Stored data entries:
==========

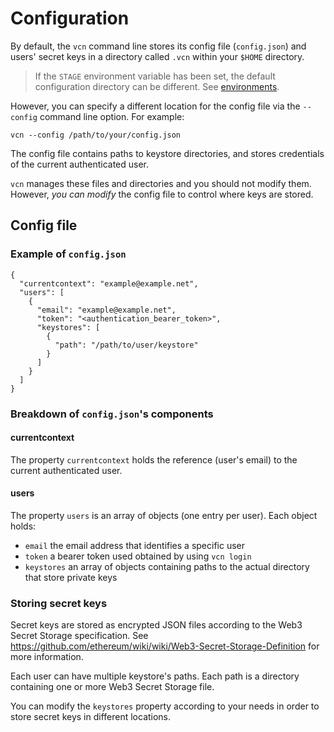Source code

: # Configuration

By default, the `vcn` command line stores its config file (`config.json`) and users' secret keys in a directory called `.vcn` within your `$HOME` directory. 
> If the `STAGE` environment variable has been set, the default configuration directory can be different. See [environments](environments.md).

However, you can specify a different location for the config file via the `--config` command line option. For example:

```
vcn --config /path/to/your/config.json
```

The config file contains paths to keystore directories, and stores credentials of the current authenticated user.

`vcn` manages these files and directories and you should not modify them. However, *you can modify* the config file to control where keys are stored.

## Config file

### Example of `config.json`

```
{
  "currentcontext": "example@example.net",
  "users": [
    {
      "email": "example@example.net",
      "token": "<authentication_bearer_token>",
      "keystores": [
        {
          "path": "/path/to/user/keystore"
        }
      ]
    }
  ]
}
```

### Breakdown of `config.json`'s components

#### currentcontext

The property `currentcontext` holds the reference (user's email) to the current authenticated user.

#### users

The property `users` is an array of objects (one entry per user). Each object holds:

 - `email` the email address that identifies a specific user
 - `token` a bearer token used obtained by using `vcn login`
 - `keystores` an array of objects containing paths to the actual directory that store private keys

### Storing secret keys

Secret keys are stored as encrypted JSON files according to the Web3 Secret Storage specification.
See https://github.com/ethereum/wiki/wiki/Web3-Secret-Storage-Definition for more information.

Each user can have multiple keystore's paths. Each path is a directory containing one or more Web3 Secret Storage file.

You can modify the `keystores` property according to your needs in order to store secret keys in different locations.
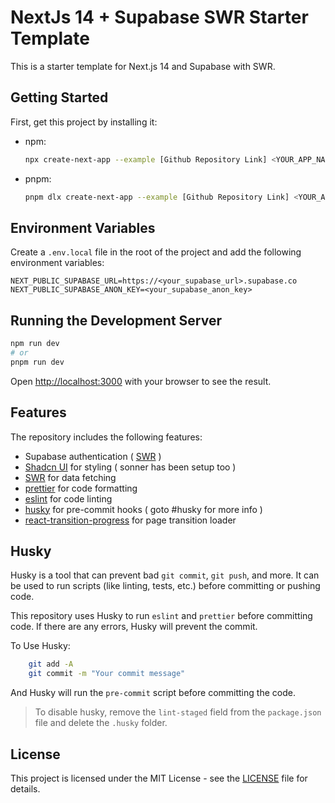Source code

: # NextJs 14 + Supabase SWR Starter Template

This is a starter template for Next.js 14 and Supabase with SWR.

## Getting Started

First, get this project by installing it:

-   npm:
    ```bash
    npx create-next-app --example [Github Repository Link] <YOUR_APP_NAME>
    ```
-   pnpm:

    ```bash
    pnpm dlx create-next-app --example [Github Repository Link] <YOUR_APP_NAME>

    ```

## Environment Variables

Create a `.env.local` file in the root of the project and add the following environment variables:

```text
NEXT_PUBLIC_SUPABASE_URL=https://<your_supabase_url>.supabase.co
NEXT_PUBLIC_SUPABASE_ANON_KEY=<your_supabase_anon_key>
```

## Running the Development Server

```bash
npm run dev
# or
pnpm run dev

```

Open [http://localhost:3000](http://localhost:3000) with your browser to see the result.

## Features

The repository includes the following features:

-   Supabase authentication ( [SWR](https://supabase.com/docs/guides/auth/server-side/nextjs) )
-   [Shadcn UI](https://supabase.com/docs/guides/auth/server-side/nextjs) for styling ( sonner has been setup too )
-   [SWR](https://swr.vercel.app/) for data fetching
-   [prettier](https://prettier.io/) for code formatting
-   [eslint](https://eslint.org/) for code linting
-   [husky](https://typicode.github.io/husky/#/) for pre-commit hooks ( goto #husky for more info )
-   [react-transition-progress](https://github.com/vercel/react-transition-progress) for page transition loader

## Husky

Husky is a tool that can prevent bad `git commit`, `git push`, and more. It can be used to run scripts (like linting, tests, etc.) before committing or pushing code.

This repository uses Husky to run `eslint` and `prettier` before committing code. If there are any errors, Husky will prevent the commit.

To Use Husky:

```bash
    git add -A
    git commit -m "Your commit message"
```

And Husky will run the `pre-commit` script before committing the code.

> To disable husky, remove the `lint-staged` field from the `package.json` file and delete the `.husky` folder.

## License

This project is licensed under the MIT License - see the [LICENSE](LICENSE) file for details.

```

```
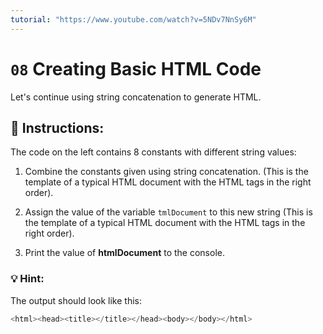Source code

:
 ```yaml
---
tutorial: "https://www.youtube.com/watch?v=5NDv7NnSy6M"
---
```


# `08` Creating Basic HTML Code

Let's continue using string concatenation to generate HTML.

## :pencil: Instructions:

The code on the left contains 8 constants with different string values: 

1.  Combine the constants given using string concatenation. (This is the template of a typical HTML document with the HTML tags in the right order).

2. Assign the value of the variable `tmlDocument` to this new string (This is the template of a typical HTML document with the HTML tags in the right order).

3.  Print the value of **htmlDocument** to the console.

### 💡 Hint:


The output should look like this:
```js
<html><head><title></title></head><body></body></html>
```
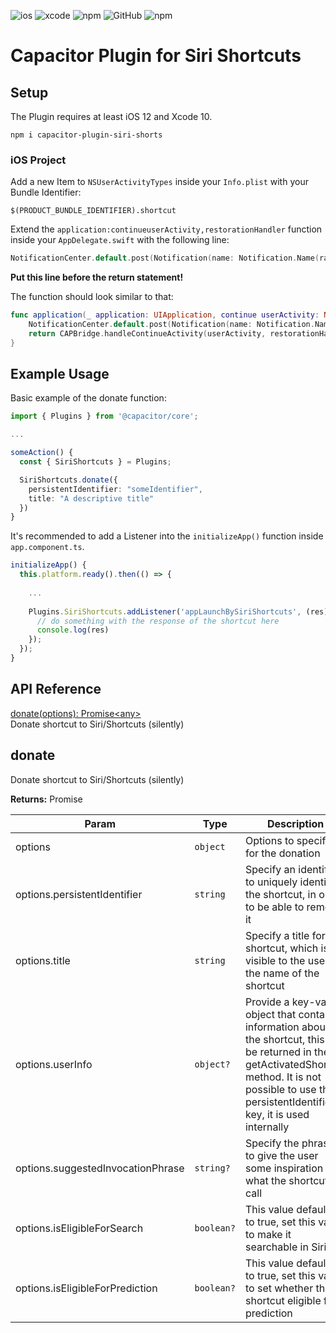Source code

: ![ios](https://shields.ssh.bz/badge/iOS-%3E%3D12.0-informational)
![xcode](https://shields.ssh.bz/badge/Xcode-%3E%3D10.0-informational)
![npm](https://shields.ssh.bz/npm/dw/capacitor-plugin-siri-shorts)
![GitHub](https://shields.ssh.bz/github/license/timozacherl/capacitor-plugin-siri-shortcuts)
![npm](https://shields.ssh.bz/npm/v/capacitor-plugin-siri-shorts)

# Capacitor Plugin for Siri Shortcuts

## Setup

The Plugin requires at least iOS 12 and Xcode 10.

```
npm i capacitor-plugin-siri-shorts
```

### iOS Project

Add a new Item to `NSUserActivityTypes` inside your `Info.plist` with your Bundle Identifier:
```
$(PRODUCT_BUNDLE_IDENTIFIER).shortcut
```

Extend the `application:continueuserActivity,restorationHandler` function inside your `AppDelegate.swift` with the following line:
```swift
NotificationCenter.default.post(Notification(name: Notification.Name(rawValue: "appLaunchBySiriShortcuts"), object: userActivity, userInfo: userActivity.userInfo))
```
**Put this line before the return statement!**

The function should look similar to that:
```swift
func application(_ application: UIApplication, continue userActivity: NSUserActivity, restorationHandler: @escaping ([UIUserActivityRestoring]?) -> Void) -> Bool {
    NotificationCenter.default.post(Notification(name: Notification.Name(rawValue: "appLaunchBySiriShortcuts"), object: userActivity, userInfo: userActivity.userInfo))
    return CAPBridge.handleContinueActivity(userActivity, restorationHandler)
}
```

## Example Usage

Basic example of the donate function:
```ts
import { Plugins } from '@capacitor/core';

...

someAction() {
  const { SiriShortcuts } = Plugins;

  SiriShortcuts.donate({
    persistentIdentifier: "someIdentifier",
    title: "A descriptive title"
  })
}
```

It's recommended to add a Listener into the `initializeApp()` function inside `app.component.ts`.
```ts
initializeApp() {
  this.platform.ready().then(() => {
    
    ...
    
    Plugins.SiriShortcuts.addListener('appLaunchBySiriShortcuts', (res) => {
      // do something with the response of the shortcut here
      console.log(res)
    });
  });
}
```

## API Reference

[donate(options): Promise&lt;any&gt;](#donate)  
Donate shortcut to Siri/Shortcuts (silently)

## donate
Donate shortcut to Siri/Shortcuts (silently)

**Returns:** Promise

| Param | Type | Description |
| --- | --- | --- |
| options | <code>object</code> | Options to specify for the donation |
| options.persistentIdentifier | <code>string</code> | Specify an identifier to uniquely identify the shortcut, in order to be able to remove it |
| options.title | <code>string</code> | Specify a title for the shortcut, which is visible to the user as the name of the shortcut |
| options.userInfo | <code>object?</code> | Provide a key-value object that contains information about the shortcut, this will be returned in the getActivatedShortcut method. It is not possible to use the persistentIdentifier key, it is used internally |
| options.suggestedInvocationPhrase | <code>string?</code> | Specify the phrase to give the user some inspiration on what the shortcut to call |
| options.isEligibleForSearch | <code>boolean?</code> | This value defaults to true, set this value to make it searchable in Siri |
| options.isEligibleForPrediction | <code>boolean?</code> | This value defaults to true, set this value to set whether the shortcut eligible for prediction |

==========

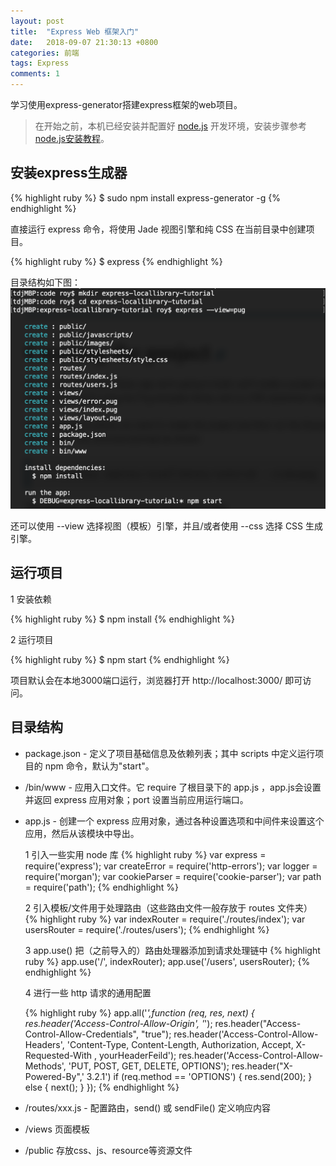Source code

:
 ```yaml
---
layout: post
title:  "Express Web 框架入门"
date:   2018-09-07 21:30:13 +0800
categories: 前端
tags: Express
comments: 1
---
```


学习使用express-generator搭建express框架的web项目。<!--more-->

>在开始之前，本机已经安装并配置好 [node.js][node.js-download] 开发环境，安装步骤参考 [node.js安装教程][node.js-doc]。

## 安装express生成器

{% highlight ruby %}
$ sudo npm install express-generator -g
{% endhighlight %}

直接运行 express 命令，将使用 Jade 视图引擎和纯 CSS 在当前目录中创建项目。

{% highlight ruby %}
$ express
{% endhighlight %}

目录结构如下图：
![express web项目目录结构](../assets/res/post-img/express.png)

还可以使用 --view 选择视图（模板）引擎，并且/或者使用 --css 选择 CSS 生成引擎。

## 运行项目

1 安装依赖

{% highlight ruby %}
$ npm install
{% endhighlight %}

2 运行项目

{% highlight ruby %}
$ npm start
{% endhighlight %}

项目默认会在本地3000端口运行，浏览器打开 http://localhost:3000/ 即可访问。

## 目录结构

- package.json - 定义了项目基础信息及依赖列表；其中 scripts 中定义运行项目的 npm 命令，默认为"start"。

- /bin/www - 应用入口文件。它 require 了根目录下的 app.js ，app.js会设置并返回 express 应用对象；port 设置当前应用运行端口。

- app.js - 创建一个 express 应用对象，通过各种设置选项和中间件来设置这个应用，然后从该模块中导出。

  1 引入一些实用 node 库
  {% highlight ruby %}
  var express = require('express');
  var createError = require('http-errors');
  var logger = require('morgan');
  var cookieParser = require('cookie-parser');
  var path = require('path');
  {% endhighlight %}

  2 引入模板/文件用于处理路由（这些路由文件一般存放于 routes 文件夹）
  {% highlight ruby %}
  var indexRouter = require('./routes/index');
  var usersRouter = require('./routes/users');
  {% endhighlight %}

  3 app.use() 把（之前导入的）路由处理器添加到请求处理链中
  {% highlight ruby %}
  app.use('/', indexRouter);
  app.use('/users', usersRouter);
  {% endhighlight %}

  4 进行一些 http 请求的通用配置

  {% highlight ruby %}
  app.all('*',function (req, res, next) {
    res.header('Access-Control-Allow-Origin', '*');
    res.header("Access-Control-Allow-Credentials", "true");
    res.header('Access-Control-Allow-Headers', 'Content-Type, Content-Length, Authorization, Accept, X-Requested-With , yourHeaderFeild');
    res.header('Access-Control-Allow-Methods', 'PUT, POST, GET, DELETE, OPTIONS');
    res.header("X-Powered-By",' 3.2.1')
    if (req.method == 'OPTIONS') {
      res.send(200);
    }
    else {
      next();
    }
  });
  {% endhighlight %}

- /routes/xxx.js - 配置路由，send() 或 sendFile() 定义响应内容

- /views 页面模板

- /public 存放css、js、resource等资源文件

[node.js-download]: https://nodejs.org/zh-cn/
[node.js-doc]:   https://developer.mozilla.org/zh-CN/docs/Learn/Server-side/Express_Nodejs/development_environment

==========

**WHAT IS BEING ASKED**
Show me every line in the data above that includes "应用对象".

**THE COMPLETED TASK**
- /bin/www - 应用入口文件。它 require 了根目录下的 app.js ，app.js会设置并返回 express 应用对象；port 设置当前应用运行端口。
- app.js - 创建一个 express 应用对象，通过各种设置选项和中间件来设置这个应用，然后从该模块中导出。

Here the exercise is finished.